From Radio Waves to Laser Highways
Today, most satellites still rely on radio waves to exchange information. Radio is reliable but crowded and relatively slow because there is only so much usable spectrum to go around. The authors focus on inter-satellite optical wireless communication, in which spacecraft exchange data using light, much like fiber-optic cables—but without the fiber. Laser links can carry far more information, are immune to radio interference, and use very narrow beams that reduce power needs and the risk of eavesdropping. The trade-off is that laser links are finicky: if two satellites drift or vibrate slightly out of alignment, the connection can quickly weaken or fail. The work tackles the challenge of making these links both high-capacity and robust over distances of up to 16,000 kilometers.
Sharing One Beam Among Many Users
To cram more data through a single optical link, engineers can divide the signal by color, frequency, or other properties so that multiple data streams travel at once. This study uses an approach called optical code division multiple access, where each data stream is assigned a unique pattern of light "on" and "off" across several colors. Instead of carefully lining up users in time or giving each a dedicated color, they all share the same resources but are separated by their code patterns. The authors extend an existing code family, known as diagonal permutation shift, into two dimensions: color and polarization (the orientation of the light waves). By duplicating each color pattern across horizontal and vertical polarizations, they effectively double the number of distinct users while keeping the code length short and the mutual interference low.
Building and Testing the Satellite Link Model
The team designs a full end-to-end model of a laser link between two satellites. On the sending side, each of six channels carries a 20-gigabit-per-second bit stream, which is transformed into a coded light pattern across four wavelengths and one of two polarizations. All channels are combined, boosted by an optical amplifier, and launched through space. On the receiving side, a polarization splitter separates the two orientations, and specialized optical filters implement the matching code and a companion "subtractive" code. Their outputs are compared before being turned back into an electrical signal, a trick that suppresses interference from other users sharing the link. The authors then simulate this system in detail, tracking how much power is received, how noisy the signal becomes, and how reliably bits can be distinguished as the satellites’ separation, pointing accuracy, and optical hardware are varied.
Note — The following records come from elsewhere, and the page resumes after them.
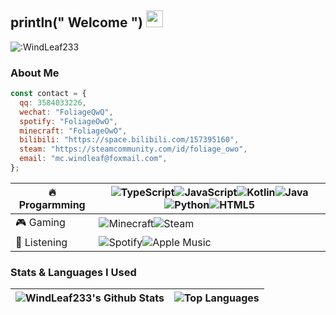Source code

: ## println(" Welcome ") <img src="https://user-images.githubusercontent.com/5679180/79618120-0daffb80-80be-11ea-819e-d2b0fa904d07.gif" width="27">

![:WindLeaf233](https://count.getloli.com/get/@WindLeaf233?theme=rule34)

### About Me

```javascript
const contact = {
  qq: 3584033226,
  wechat: "FoliageQwQ",
  spotify: "FoliageOwO",
  minecraft: "FoliageOwO",
  bilibili: "https://space.bilibili.com/157395160",
  steam: "https://steamcommunity.com/id/foliage_owo",
  email: "mc.windleaf@foxmail.com",
};
```

|🔥 Progarmming|<img alt="TypeScript" src="https://img.shields.io/badge/TypeScript-3178C6?style=for-the-badge&logo=typescript&logoColor=white" /><img alt="JavaScript" src="https://img.shields.io/badge/JavaScript-F7DF1E?style=for-the-badge&logo=javascript&logoColor=333333" /><img alt="Kotlin" src="https://img.shields.io/badge/Kotlin-7F52FF?&style=for-the-badge&logo=kotlin&logoColor=white" /><img alt="Java" src="https://img.shields.io/badge/Java-437291?style=for-the-badge&logo=openjdk&logoColor=white" /><img alt="Python" src="https://img.shields.io/badge/Python-3776AB?style=for-the-badge&logo=python&logoColor=white" /><img alt="HTML5" src="https://img.shields.io/badge/HTML5-E34F26?style=for-the-badge&logo=html5&logoColor=white" />|
|---|---|
|🎮 Gaming|<img alt="Minecraft" src="https://img.shields.io/badge/Minecraft-green?style=for-the-badge&logo=minecraft&logoColor=white" /><img alt="Steam" src="https://img.shields.io/badge/Steam-blue?style=for-the-badge&logo=steam&logoColor=white" />|
|🎵 Listening|<img alt="Spotify" src="https://img.shields.io/badge/Spotify-1DB954?style=for-the-badge&logo=spotify&logoColor=white" /><img alt="Apple Music" src="https://img.shields.io/badge/Apple Music-FA243C?style=for-the-badge&logo=apple music&logoColor=white" />|

### Stats & Languages I Used

<!-- <img src="https://github-profile-summary-cards.vercel.app/api/cards/profile-details?username=WindLeaf233&theme=radical" /> -->

|<img align="center" src="https://github-readme-stats.vercel.app/api?username=WindLeaf233&theme=holi&show_icons=true&count_private=true&hide_border=true" alt="WindLeaf233's Github Stats" />|<img align="center" src="https://github-readme-stats.vercel.app/api/top-langs/?username=WindLeaf233&layout=compact&theme=holi&hide_border=true" alt="Top Languages"/>|
|--|--|
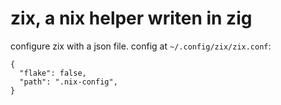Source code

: # zix, a nix helper writen in zig

configure zix with a json file.
config at ```~/.config/zix/zix.conf```:
```
{
  "flake": false,
  "path": ".nix-config",
}
```
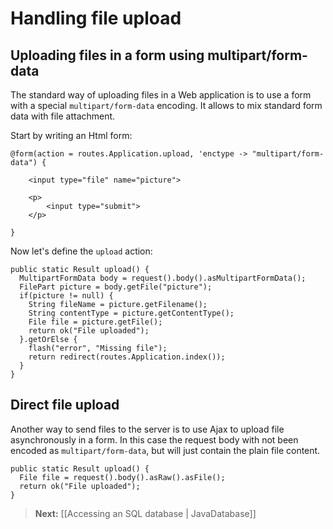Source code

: # Handling file upload

## Uploading files in a form using multipart/form-data

The standard way of uploading files in a Web application is to use a form with a special `multipart/form-data` encoding. It allows to mix standard form data with file attachment.

Start by writing an Html form:

```
@form(action = routes.Application.upload, 'enctype -> "multipart/form-data") {
    
    <input type="file" name="picture">
    
    <p>
        <input type="submit">
    </p>
    
}
```

Now let's define the `upload` action:

```
public static Result upload() {
  MultipartFormData body = request().body().asMultipartFormData();
  FilePart picture = body.getFile("picture");
  if(picture != null) {
    String fileName = picture.getFilename();
    String contentType = picture.getContentType(); 
    File file = picture.getFile();
    return ok("File uploaded");
  }.getOrElse {
    flash("error", "Missing file");
    return redirect(routes.Application.index());    
  }
}
```

## Direct file upload

Another way to send files to the server is to use Ajax to upload file asynchronously in a form. In this case the request body with not been encoded as `multipart/form-data`, but will just contain the plain file content.

```
public static Result upload() {
  File file = request().body().asRaw().asFile();
  return ok("File uploaded");
}
```

> **Next:** [[Accessing an SQL database | JavaDatabase]]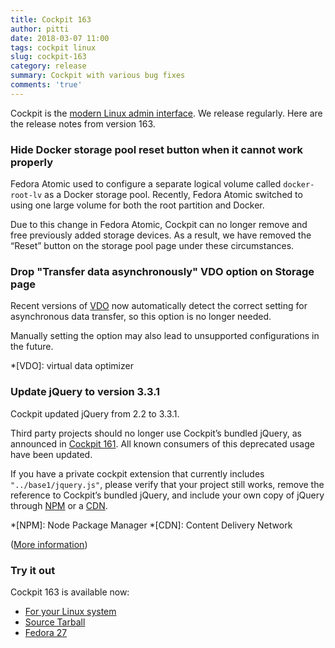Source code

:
 ```yaml
---
title: Cockpit 163
author: pitti
date: 2018-03-07 11:00
tags: cockpit linux
slug: cockpit-163
category: release
summary: Cockpit with various bug fixes
comments: 'true'
---
```


Cockpit is the [modern Linux admin interface](http://cockpit-project.org/). We release regularly.
Here are the release notes from version 163.

### Hide Docker storage pool reset button when it cannot work properly

Fedora Atomic used to configure a separate logical volume called
`docker-root-lv` as a Docker storage pool. Recently, Fedora Atomic switched to
using one large volume for both the root partition and Docker.

Due to this change in Fedora Atomic, Cockpit can no longer remove and free
previously added storage devices. As a result, we have removed the “Reset”
button on the storage pool page under these circumstances.

### Drop "Transfer data asynchronously" VDO option on Storage page

Recent versions of [VDO](https://github.com/dm-vdo/vdo) now automatically detect
the correct setting for asynchronous data transfer, so this option is no longer
needed.

Manually setting the option may also lead to unsupported configurations in the
future.

*[VDO]: virtual data optimizer

### Update jQuery to version 3.3.1

Cockpit updated jQuery from 2.2 to 3.3.1.

Third party projects should no longer use Cockpit’s bundled jQuery, as
announced in [Cockpit 161](http://cockpit-project.org/blog/cockpit-161.html).
All known consumers of this deprecated usage have been updated.

If you have a private cockpit extension that currently includes
`"../base1/jquery.js"`, please verify that your project still works, remove the
reference to Cockpit’s bundled jQuery, and include your own copy of jQuery
through [NPM](https://www.npmjs.com/) or a [CDN](https://code.jquery.com/).

*[NPM]: Node Package Manager
*[CDN]: Content Delivery Network

([More information](https://lists.fedorahosted.org/archives/list/cockpit-devel@lists.fedorahosted.org/thread/TDBKI4372I4ZPGQFCZB377DX2QG2YDDY/))

### Try it out

Cockpit 163 is available now:

 * [For your Linux system](http://cockpit-project.org/running.html)
 * [Source Tarball](https://github.com/cockpit-project/cockpit/releases/tag/163)
 * [Fedora 27](https://bodhi.fedoraproject.org/updates/cockpit-163-1.fc27)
Surviving Misalignment, Distance, and Loss
Because a laser beam in space spreads only slightly, even microradian-scale pointing errors—a tiny angle far smaller than a degree—can cause big drops in received power. The simulations show how performance degrades as the receiving satellite’s aim drifts, as the distance between satellites stretches from 12,000 to 16,000 kilometers, and as lenses and optical components become less efficient. Key indicators such as bit error rate and Q-factor reveal that higher transmit power, larger receiving apertures, and better optical efficiency can all compensate for these challenges. For example, doubling the receiver lens diameter from 10 to 20 centimeters or raising optical efficiency from 70 to 90 percent sharply improves signal quality over all distances tested. Across these realistic conditions, the six coded channels together sustain a total of 120 gigabits per second while keeping error rates well below the common correction threshold.
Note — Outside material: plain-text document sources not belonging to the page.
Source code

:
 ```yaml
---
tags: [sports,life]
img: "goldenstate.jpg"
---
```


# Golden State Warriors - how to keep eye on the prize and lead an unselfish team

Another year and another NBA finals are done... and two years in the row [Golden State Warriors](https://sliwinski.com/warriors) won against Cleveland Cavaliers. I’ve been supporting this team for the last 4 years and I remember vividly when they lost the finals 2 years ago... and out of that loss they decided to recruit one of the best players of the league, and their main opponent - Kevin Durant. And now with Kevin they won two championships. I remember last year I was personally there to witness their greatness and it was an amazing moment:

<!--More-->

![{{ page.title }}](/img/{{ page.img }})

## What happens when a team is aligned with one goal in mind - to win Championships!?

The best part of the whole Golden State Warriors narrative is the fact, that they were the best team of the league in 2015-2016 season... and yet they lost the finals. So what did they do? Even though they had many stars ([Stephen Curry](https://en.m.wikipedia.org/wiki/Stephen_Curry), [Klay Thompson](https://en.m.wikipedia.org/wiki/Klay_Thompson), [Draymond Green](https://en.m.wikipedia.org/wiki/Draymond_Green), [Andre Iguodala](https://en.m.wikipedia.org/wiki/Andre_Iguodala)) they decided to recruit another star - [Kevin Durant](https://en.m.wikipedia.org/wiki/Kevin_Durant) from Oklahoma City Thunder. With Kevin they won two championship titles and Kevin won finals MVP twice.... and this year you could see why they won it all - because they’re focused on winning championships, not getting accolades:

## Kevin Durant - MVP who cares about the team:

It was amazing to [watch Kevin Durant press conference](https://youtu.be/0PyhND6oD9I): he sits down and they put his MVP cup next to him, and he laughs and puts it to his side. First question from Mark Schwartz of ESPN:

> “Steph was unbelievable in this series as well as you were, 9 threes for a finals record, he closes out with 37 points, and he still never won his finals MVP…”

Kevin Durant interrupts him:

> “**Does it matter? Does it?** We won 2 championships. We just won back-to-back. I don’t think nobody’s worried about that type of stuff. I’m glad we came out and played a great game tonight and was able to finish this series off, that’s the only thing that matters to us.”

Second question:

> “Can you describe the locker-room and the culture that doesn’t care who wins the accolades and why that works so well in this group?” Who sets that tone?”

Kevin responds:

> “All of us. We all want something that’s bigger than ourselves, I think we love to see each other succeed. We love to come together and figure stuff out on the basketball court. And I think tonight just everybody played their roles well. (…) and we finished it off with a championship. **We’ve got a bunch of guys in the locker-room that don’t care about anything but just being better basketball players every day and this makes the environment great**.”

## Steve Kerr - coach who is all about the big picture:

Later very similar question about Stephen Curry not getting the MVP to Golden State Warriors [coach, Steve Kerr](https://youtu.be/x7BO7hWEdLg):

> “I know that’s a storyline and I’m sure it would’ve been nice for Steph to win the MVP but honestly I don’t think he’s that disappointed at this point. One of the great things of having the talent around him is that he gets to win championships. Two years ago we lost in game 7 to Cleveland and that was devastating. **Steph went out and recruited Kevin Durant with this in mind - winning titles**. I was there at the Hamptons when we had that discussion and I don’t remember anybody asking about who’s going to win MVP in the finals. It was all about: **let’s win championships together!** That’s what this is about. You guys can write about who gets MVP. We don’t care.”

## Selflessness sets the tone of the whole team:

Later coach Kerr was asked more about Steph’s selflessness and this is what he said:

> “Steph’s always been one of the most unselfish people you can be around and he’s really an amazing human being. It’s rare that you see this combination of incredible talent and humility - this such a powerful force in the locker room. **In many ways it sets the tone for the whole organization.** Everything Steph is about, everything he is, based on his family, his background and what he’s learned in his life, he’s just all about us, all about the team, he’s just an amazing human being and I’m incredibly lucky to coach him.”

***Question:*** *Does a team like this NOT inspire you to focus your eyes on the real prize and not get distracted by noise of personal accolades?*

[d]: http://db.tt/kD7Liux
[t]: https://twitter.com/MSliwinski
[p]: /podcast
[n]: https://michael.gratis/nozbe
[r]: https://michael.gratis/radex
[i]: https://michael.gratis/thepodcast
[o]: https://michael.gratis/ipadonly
Built-In Privacy Through Hidden Patterns
Beyond speed, the coding scheme offers an important side benefit: physical-layer security. Because each user’s data is woven into a specific two-dimensional pattern of colors and polarizations, only a receiver equipped with the exact matching code can unravel it into a clean signal. An unintended observer, even if positioned within the laser beam, would see a confusing blend of overlapping patterns. This makes the approach attractive for sensitive applications such as defense, strategic coordination, and future deep-space missions, where secure, high-throughput links between satellites form the backbone for sharing large volumes of imagery and scientific data.
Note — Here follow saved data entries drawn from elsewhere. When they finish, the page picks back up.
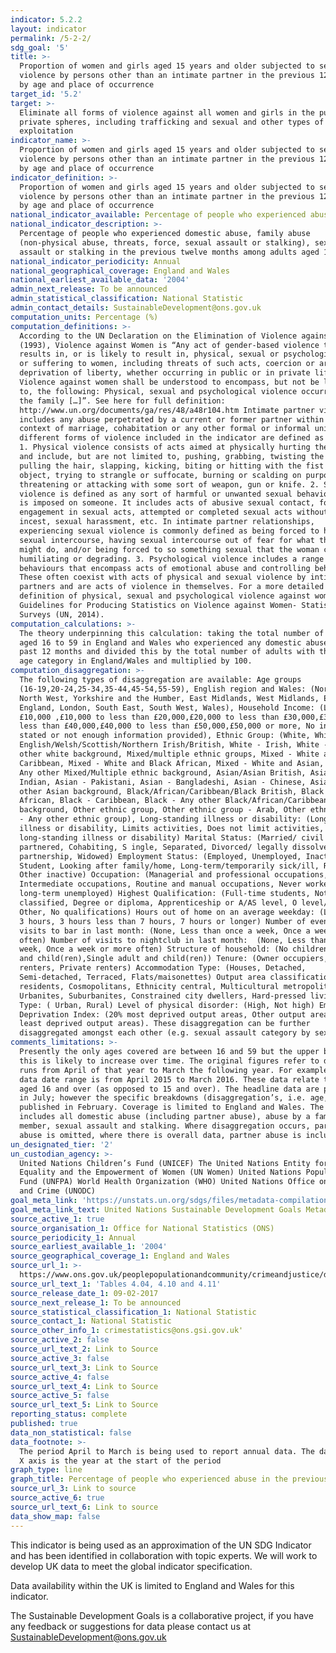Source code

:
 ```yaml
---
indicator: 5.2.2
layout: indicator
permalink: /5-2-2/
sdg_goal: '5'
title: >-
  Proportion of women and girls aged 15 years and older subjected to sexual
  violence by persons other than an intimate partner in the previous 12 months,
  by age and place of occurrence
target_id: '5.2'
target: >-
  Eliminate all forms of violence against all women and girls in the public and
  private spheres, including trafficking and sexual and other types of
  exploitation
indicator_name: >-
  Proportion of women and girls aged 15 years and older subjected to sexual
  violence by persons other than an intimate partner in the previous 12 months,
  by age and place of occurrence
indicator_definition: >-
  Proportion of women and girls aged 15 years and older subjected to sexual
  violence by persons other than an intimate partner in the previous 12 months,
  by age and place of occurrence
national_indicator_available: Percentage of people who experienced abuse in the previous 12 months
national_indicator_description: >-
  Percentage of people who experienced domestic abuse, family abuse
  (non-physical abuse, threats, force, sexual assault or stalking), sexual
  assault or stalking in the previous twelve months among adults aged 16 to 59.
national_indicator_periodicity: Annual
national_geographical_coverage: England and Wales
national_earliest_available_data: '2004'
admin_next_release: To be announced
admin_statistical_classification: National Statistic
admin_contact_details: SustainableDevelopment@ons.gov.uk
computation_units: Percentage (%)
computation_definitions: >-
  According to the UN Declaration on the Elimination of Violence against Women
  (1993), Violence against Women is “Any act of gender-based violence that
  results in, or is likely to result in, physical, sexual or psychological harm
  or suffering to women, including threats of such acts, coercion or arbitrary
  deprivation of liberty, whether occurring in public or in private life.
  Violence against women shall be understood to encompass, but not be limited
  to, the following: Physical, sexual and psychological violence occurring in
  the family […]”. See here for full definition:
  http://www.un.org/documents/ga/res/48/a48r104.htm Intimate partner violence
  includes any abuse perpetrated by a current or former partner within the
  context of marriage, cohabitation or any other formal or informal union. The
  different forms of violence included in the indicator are defined as follows:
  1. Physical violence consists of acts aimed at physically hurting the victim
  and include, but are not limited to, pushing, grabbing, twisting the arm,
  pulling the hair, slapping, kicking, biting or hitting with the fist or
  object, trying to strangle or suffocate, burning or scalding on purpose, or
  threatening or attacking with some sort of weapon, gun or knife. 2. Sexual
  violence is defined as any sort of harmful or unwanted sexual behaviour that
  is imposed on someone. It includes acts of abusive sexual contact, forced
  engagement in sexual acts, attempted or completed sexual acts without consent,
  incest, sexual harassment, etc. In intimate partner relationships,
  experiencing sexual violence is commonly defined as being forced to have
  sexual intercourse, having sexual intercourse out of fear for what the partner
  might do, and/or being forced to so something sexual that the woman considers
  humiliating or degrading. 3. Psychological violence includes a range of
  behaviours that encompass acts of emotional abuse and controlling behaviour.
  These often coexist with acts of physical and sexual violence by intimate
  partners and are acts of violence in themselves. For a more detailed
  definition of physical, sexual and psychological violence against women see
  Guidelines for Producing Statistics on Violence against Women- Statistical
  Surveys (UN, 2014).
computation_calculations: >-
  The theory underpinning this calculation: taking the total number of adults
  aged 16 to 59 in England and Wales who experienced any domestic abuse in the
  past 12 months and divided this by the total number of adults with the same
  age category in England/Wales and multiplied by 100.
computation_disaggregation: >-
  The following types of disaggregation are available: Age groups
  (16-19,20-24,25-34,35-44,45-54,55-59), English region and Wales: (North East,
  North West, Yorkshire and the Humber, East Midlands, West Midlands, East of
  England, London, South East, South West, Wales), Household Income: (Less than
  £10,000 ,£10,000 to less than £20,000,£20,000 to less than £30,000,£30,000 to
  less than £40,000,£40,000 to less than £50,000,£50,000 or more, No income
  stated or not enough information provided), Ethnic Group: (White, White -
  English/Welsh/Scottish/Northern Irish/British, White - Irish, White - Any
  other white background, Mixed/multiple ethnic groups, Mixed - White and Black
  Caribbean, Mixed - White and Black African, Mixed - White and Asian, Mixed -
  Any other Mixed/Multiple ethnic background, Asian/Asian British, Asian -
  Indian, Asian - Pakistani, Asian - Bangladeshi, Asian - Chinese, Asian - Any
  other Asian background, Black/African/Caribbean/Black British, Black -
  African, Black - Caribbean, Black - Any other Black/African/Caribbean
  background, Other ethnic group, Other ethnic group - Arab, Other ethnic group
  - Any other ethnic group), Long-standing illness or disability: (Long-standing
  illness or disability, Limits activities, Does not limit activities, No
  long-standing illness or disability) Marital Status: (Married/ civil
  partnered, Cohabiting, S ingle, Separated, Divorced/ legally dissolved
  partnership, Widowed) Employment Status: (Employed, Unemployed, Inactive,
  Student, Looking after family/home, Long-term/temporarily sick/ill, Retired,
  Other inactive) Occupation: (Managerial and professional occupations,
  Intermediate occupations, Routine and manual occupations, Never worked and
  long-term unemployed) Highest Qualification: (Full-time students, Not
  classified, Degree or diploma, Apprenticeship or A/AS level, O level/GCSE,
  Other, No qualifications) Hours out of home on an average weekday: (Less than
  3 hours, 3 hours less than 7 hours, 7 hours or longer) Number of evening
  visits to bar in last month: (None, Less than once a week, Once a week or more
  often) Number of visits to nightclub in last month:  (None, Less than once a
  week, Once a week or more often) Structure of household: (No children, Adults
  and child(ren),Single adult and child(ren)) Tenure: (Owner occupiers, Social
  renters, Private renters) Accommodation Type: (Houses, Detached,
  Semi-detached, Terraced, Flats/maisonettes) Output area classification: (Rural
  residents, Cosmopolitans, Ethnicity central, Multicultural metropolitans,
  Urbanites, Suburbanites, Constrained city dwellers, Hard-pressed living) Area
  Type: ( Urban, Rural) Level of physical disorder: (High, Not high) Employment
  Deprivation Index: (20% most deprived output areas, Other output areas, 20%
  least deprived output areas). These disaggregation can be further
  disaggregated amongst each other (e.g. sexual assault category by sex).
comments_limitations: >-
  Presently the only ages covered are between 16 and 59 but the upper bound of
  this is likely to increase over time. The original figures refer to data that
  runs from April of that year to March the following year. For example 2015
  data date range is from April 2015 to March 2016. These data relate to women
  aged 16 and over (as opposed to 15 and over). The headline data are published
  in July; however the specific breakdowns (disaggregation’s, i.e. age, etc) are
  published in February. Coverage is limited to England and Wales. The indicator
  includes all domestic abuse (including partner abuse), abuse by a family
  member, sexual assault and stalking. Where disaggregation occurs, partner
  abuse is omitted, where there is overall data, partner abuse is included.
un_designated_tier: '2'
un_custodian_agency: >-
  United Nations Children’s Fund (UNICEF) The United Nations Entity for Gender
  Equality and the Empowerment of Women (UN Women) United Nations Population
  Fund (UNFPA) World Health Organization (WHO) United Nations Office on Drugs
  and Crime (UNODC)  
goal_meta_link: 'https://unstats.un.org/sdgs/files/metadata-compilation/Metadata-Goal-5.pdf'
goal_meta_link_text: United Nations Sustainable Development Goals Metadata (PDF 294 KB)
source_active_1: true
source_organisation_1: Office for National Statistics (ONS)
source_periodicity_1: Annual
source_earliest_available_1: '2004'
source_geographical_coverage_1: England and Wales
source_url_1: >-
  https://www.ons.gov.uk/peoplepopulationandcommunity/crimeandjustice/datasets/appendixtablesfocusonviolentcrimeandsexualoffences
source_url_text_1: 'Tables 4.04, 4.10 and 4.11'
source_release_date_1: 09-02-2017
source_next_release_1: To be announced
source_statistical_classification_1: National Statistic
source_contact_1: National Statistic
source_other_info_1: crimestatistics@ons.gsi.gov.uk'
source_active_2: false
source_url_text_2: Link to Source
source_active_3: false
source_url_text_3: Link to Source
source_active_4: false
source_url_text_4: Link to Source
source_active_5: false
source_url_text_5: Link to Source
reporting_status: complete
published: true
data_non_statistical: false
data_footnote: >-
  The period April to March is being used to report annual data. The date on the
  X axis is the year at the start of the period
graph_type: line
graph_title: Percentage of people who experienced abuse in the previous 12 months
source_url_3: Link to source
source_active_6: true
source_url_text_6: Link to source
data_show_map: false
---
```

This indicator is being used as an approximation of the UN SDG Indicator and has been identified in collaboration with topic experts. We will work to develop UK data to meet the global indicator specification.
  
Data availability within the UK is limited to England and Wales for this indicator.
  
The Sustainable Development Goals is a collaborative project, if you have any feedback or suggestions for data please contact us at <SustainableDevelopment@ons.gov.uk>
What This Means for the Future of Space Networks
In plain terms, the study shows that a carefully coded laser link can let multiple satellite users share the same light beam, move data at fiber-like speeds, and stay connected across tens of thousands of kilometers, all while keeping their messages inherently hard to intercept. By combining two-dimensional code patterns with attention to pointing accuracy, lens size, and optical efficiency, the authors outline a practical recipe for next-generation space "backbones" that could eventually support global broadband, coordinated Earth observation constellations, and ambitious exploration missions. Future work will test these ideas against more real-world disturbances and explore intelligent control methods, but the core message is clear: smart coding of light may be the key to turning space into a fast, secure optical web.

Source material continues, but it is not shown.